ソード・オブ・デスティニー

ソード・オブ・デスティニー

アメリカ/中国 2016
監督 ユエン・ウーピン
脚本 ジョン・フスコ

アカデミー外国語賞も受賞したアン・リー監督の有名な武侠映画、グリーン・デスティニー(2000)の続編。

ちなみに私、グリーン・デスティニーは見ておりません。

いや、厳密に言うと、途中ぐらいまでは見たんだけど「人間って、こんな風に物理法則無視して空飛べないよね?」となぜか冷めてしまい、そのままレンタル店の棚へとお戻りいただいた。

だ・か・ら、ワイヤーアクションだって!ピーターパンみたいなもんだって!と、当時の私を叱りつけてやりたいところですが、なんせ20年前だ、勘弁してくれ。

今はその凄みも理解してるつもりなんですけど、相変わらず派手なワイヤーアクションはあんまり好きじゃないんで、多分、ユエン・ウーピンの動作設計そのものが好みじゃないんだと思います。

なんだろ、サーカス見てるような気分になっちゃうんですよね。

鍛え抜かれた肉体と体術が奏でる組み手の芸術性が、ワイヤーのせいで全部台無しにされちゃうような気がして。

これはこれで「あり」なんでしょうけどね。

で、この続編なんですけど、グリーン・デスティニーでアクション監督を務めたユエン・ウーピンがよりにもよって監督を務めております。
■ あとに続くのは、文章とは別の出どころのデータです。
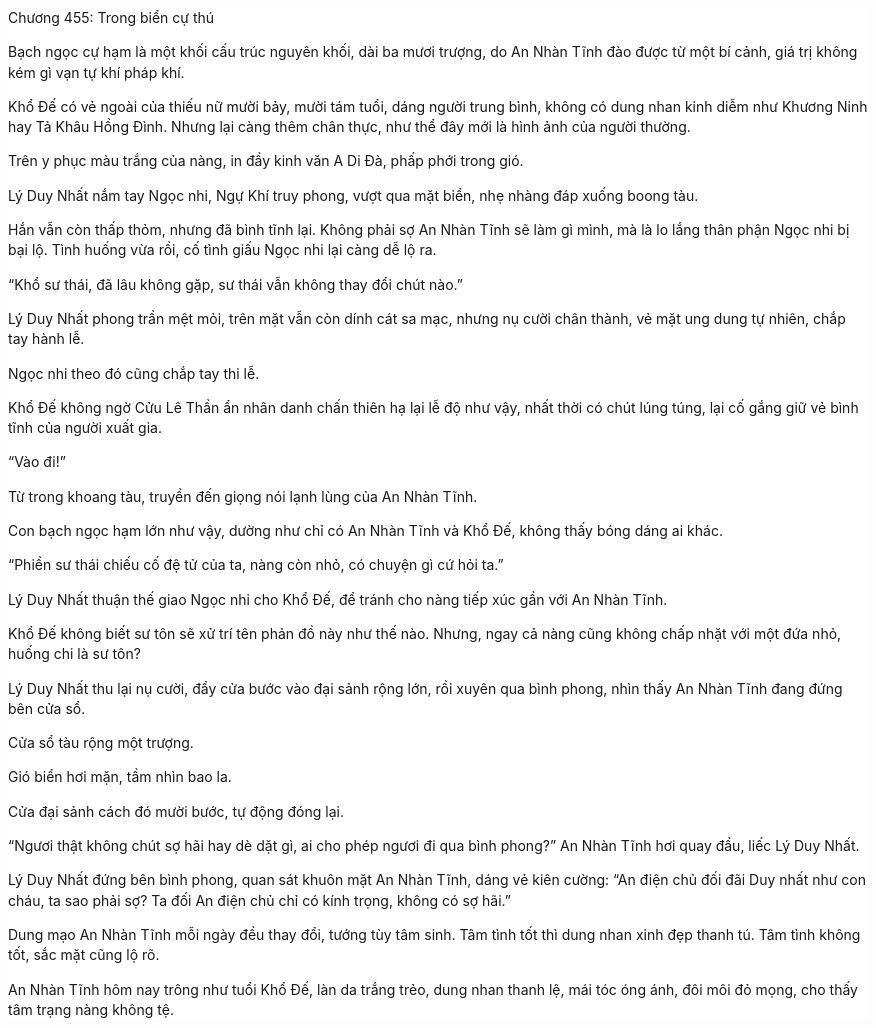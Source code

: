 Chương 455: Trong biển cự thú

Bạch ngọc cự hạm là một khối cấu trúc nguyên khối, dài ba mươi trượng, do An Nhàn Tĩnh đào được từ một bí cảnh, giá trị không kém gì vạn tự khí pháp khí.

Khổ Đế có vẻ ngoài của thiếu nữ mười bảy, mười tám tuổi, dáng người trung bình, không có dung nhan kinh diễm như Khương Ninh hay Tả Khâu Hồng Đình. Nhưng lại càng thêm chân thực, như thể đây mới là hình ảnh của người thường.

Trên y phục màu trắng của nàng, in đầy kinh văn A Di Đà, phấp phới trong gió.

Lý Duy Nhất nắm tay Ngọc nhi, Ngự Khí truy phong, vượt qua mặt biển, nhẹ nhàng đáp xuống boong tàu.

Hắn vẫn còn thấp thỏm, nhưng đã bình tĩnh lại. Không phải sợ An Nhàn Tĩnh sẽ làm gì mình, mà là lo lắng thân phận Ngọc nhi bị bại lộ. Tình huống vừa rồi, cố tình giấu Ngọc nhi lại càng dễ lộ ra.

“Khổ sư thái, đã lâu không gặp, sư thái vẫn không thay đổi chút nào.”

Lý Duy Nhất phong trần mệt mỏi, trên mặt vẫn còn dính cát sa mạc, nhưng nụ cười chân thành, vẻ mặt ung dung tự nhiên, chắp tay hành lễ.

Ngọc nhi theo đó cũng chắp tay thi lễ.

Khổ Đế không ngờ Cửu Lê Thần ẩn nhân danh chấn thiên hạ lại lễ độ như vậy, nhất thời có chút lúng túng, lại cố gắng giữ vẻ bình tĩnh của người xuất gia.

“Vào đi!”

Từ trong khoang tàu, truyền đến giọng nói lạnh lùng của An Nhàn Tĩnh.

Con bạch ngọc hạm lớn như vậy, dường như chỉ có An Nhàn Tĩnh và Khổ Đế, không thấy bóng dáng ai khác.

“Phiền sư thái chiếu cố đệ tử của ta, nàng còn nhỏ, có chuyện gì cứ hỏi ta.”

Lý Duy Nhất thuận thế giao Ngọc nhi cho Khổ Đế, để tránh cho nàng tiếp xúc gần với An Nhàn Tĩnh.

Khổ Đế không biết sư tôn sẽ xử trí tên phản đồ này như thế nào. Nhưng, ngay cả nàng cũng không chấp nhặt với một đứa nhỏ, huống chi là sư tôn?

Lý Duy Nhất thu lại nụ cười, đẩy cửa bước vào đại sảnh rộng lớn, rồi xuyên qua bình phong, nhìn thấy An Nhàn Tĩnh đang đứng bên cửa sổ.

Cửa sổ tàu rộng một trượng.

Gió biển hơi mặn, tầm nhìn bao la.

Cửa đại sảnh cách đó mười bước, tự động đóng lại.

“Ngươi thật không chút sợ hãi hay dè dặt gì, ai cho phép ngươi đi qua bình phong?” An Nhàn Tĩnh hơi quay đầu, liếc Lý Duy Nhất.

Lý Duy Nhất đứng bên bình phong, quan sát khuôn mặt An Nhàn Tĩnh, dáng vẻ kiên cường: “An điện chủ đối đãi Duy nhất như con cháu, ta sao phải sợ? Ta đối An điện chủ chỉ có kính trọng, không có sợ hãi.”

Dung mạo An Nhàn Tĩnh mỗi ngày đều thay đổi, tướng tùy tâm sinh. Tâm tình tốt thì dung nhan xinh đẹp thanh tú. Tâm tình không tốt, sắc mặt cũng lộ rõ.

An Nhàn Tĩnh hôm nay trông như tuổi Khổ Đế, làn da trắng trẻo, dung nhan thanh lệ, mái tóc óng ánh, đôi môi đỏ mọng, cho thấy tâm trạng nàng không tệ.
ファンな方々には本当に申し訳ないんですが、スネークモンキー蛇拳(1978)やドランクモンキー酔拳(1978)の頃ならいざしらず、今の彼が、大監督アン・リーが手掛けた作品の続編を撮れる力量を備えているとはどうしても思えなくてですね。

撮影時、71歳ですしね。

おそらく前作見てようが見てまいが、あんまり関係ないだろうと。

普通にわかりやすい武侠映画をなぞってるだけなんだろうなあ、と。

どうせ期待できないなら、わざわざ前作見直さなくていいか、なぜかドニー・イェンが出てるからとりあえずドニー目当てで見ようかな、と思ったのが実は視聴の動機。

で、まあ肝心の内容なんですけどね、ほぼ予想通りでしたね。

南総里見八犬伝か!(この場合水滸伝のほうが的確なのかな)と言いたくなるような在野の豪傑が集まって、伝説の剣(グリーン・デスティニー)を奪おうとする悪漢を倒しました、以上、なんですね。

ちょっとしたラブロマンスも盛り込まれてるんですけど、なんせヒロインがミシェール・ヨーで、お相手がドニー・イェンですから。

二人共50歳超えとるがな!って話でね。

なんかもう焼けぼっくいに火がついた的な、生臭さのほうが先立っちゃって。

なんだかちっとも素敵じゃない。

基本、細やかな演出とか、揺れ動く心の襞を丁寧に描くとかできないんで。

なんとなく置き去りなままの登場人物も多数。

アン・リーの手法を頑張って真似たんだろうなあ、と思われる絵作りもあるんですが、これもねえ、予算の問題なのか、CGになれてないのか、どうにもアラが目立つ始末でして。

ほんと見どころはドニーのアクションだけでしたね。

ドニー、頻繁に空飛んでましたけどね。

私の勝手な想像ですが、グリーン・デスティニーに感動した人は多分この続編見ないほうがいいです。

私のように、最初からハードル上げてない人だけが楽しめる、わかりやすい香港娯楽作だと思います。

ミシェール・ヨーがこの年齢でシャープな体捌きを披露していたのを見れたのは収穫でしたが。